I'm planning a family gap year which will result in my kids missing their year 2 and year 6 SATs. All the teachers I know thinks it's an excellent idea!

MerryMarigold · 01/02/2018 20:01

Butch, the primary will be assessed on how much progress from y2 sat as well. There's a lot of ways to manipulate the data.

spanieleyes · 01/02/2018 20:04

I was dragged into my son's secondary school because they had concerns he was not working to his target grades ( derived from his SATS results. He was behind in Art and PE-where he was targetted As and only achieving C/D's. When I asked how these grades were generated because SATS didn't cover these subjects I was told that ALL subjects are set grades based on English, maths and science ( this was a while ago when science SATS were included. )

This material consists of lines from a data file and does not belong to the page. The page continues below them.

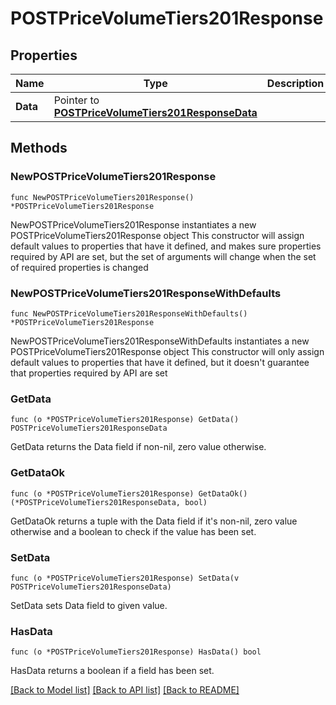 # POSTPriceVolumeTiers201Response

## Properties

Name | Type | Description | Notes
------------ | ------------- | ------------- | -------------
**Data** | Pointer to [**POSTPriceVolumeTiers201ResponseData**](POSTPriceVolumeTiers201ResponseData.md) |  | [optional] 

## Methods

### NewPOSTPriceVolumeTiers201Response

`func NewPOSTPriceVolumeTiers201Response() *POSTPriceVolumeTiers201Response`

NewPOSTPriceVolumeTiers201Response instantiates a new POSTPriceVolumeTiers201Response object
This constructor will assign default values to properties that have it defined,
and makes sure properties required by API are set, but the set of arguments
will change when the set of required properties is changed

### NewPOSTPriceVolumeTiers201ResponseWithDefaults

`func NewPOSTPriceVolumeTiers201ResponseWithDefaults() *POSTPriceVolumeTiers201Response`

NewPOSTPriceVolumeTiers201ResponseWithDefaults instantiates a new POSTPriceVolumeTiers201Response object
This constructor will only assign default values to properties that have it defined,
but it doesn't guarantee that properties required by API are set

### GetData

`func (o *POSTPriceVolumeTiers201Response) GetData() POSTPriceVolumeTiers201ResponseData`

GetData returns the Data field if non-nil, zero value otherwise.

### GetDataOk

`func (o *POSTPriceVolumeTiers201Response) GetDataOk() (*POSTPriceVolumeTiers201ResponseData, bool)`

GetDataOk returns a tuple with the Data field if it's non-nil, zero value otherwise
and a boolean to check if the value has been set.

### SetData

`func (o *POSTPriceVolumeTiers201Response) SetData(v POSTPriceVolumeTiers201ResponseData)`

SetData sets Data field to given value.

### HasData

`func (o *POSTPriceVolumeTiers201Response) HasData() bool`

HasData returns a boolean if a field has been set.


[[Back to Model list]](../README.md#documentation-for-models) [[Back to API list]](../README.md#documentation-for-api-endpoints) [[Back to README]](../README.md)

I had to explain that he was very unlikely ever to achieve As in Art and PE as he had severe dyspraxia. PE was a particular problem because he also has Aspergers and was pretty poor at teamwork!

Twillow · 01/02/2018 20:05

I found y6 recently to be massively about sats coaching - breakfast club, after school club, all lessons geared to it, nil teaching after it as 'reward' - yes they made it fun, but it was in THEIR interests, not particularly the child. Each level/band (whatever they are now) scraped into is better for the school, mainly irrelevant to the child.
Setting for secondary school could easily be as simple as low/middle/high checklist. It doesn't require sats.
I would love to see a campaign of opting out. I don't know what the options are to do it though, I'm afraid. Maybe only absence from school?

Butchmanda · 01/02/2018 20:06

Grobags - what a brilliant idea! I wish we'd at least taken a nice term time cheap holiday when DS1 was in year 6 and DS2 in year 4 but I have always been so good about the rules. And now wouldn't dream of taking year 8 son out for even a day as he'd miss too much. Wasted opportunity!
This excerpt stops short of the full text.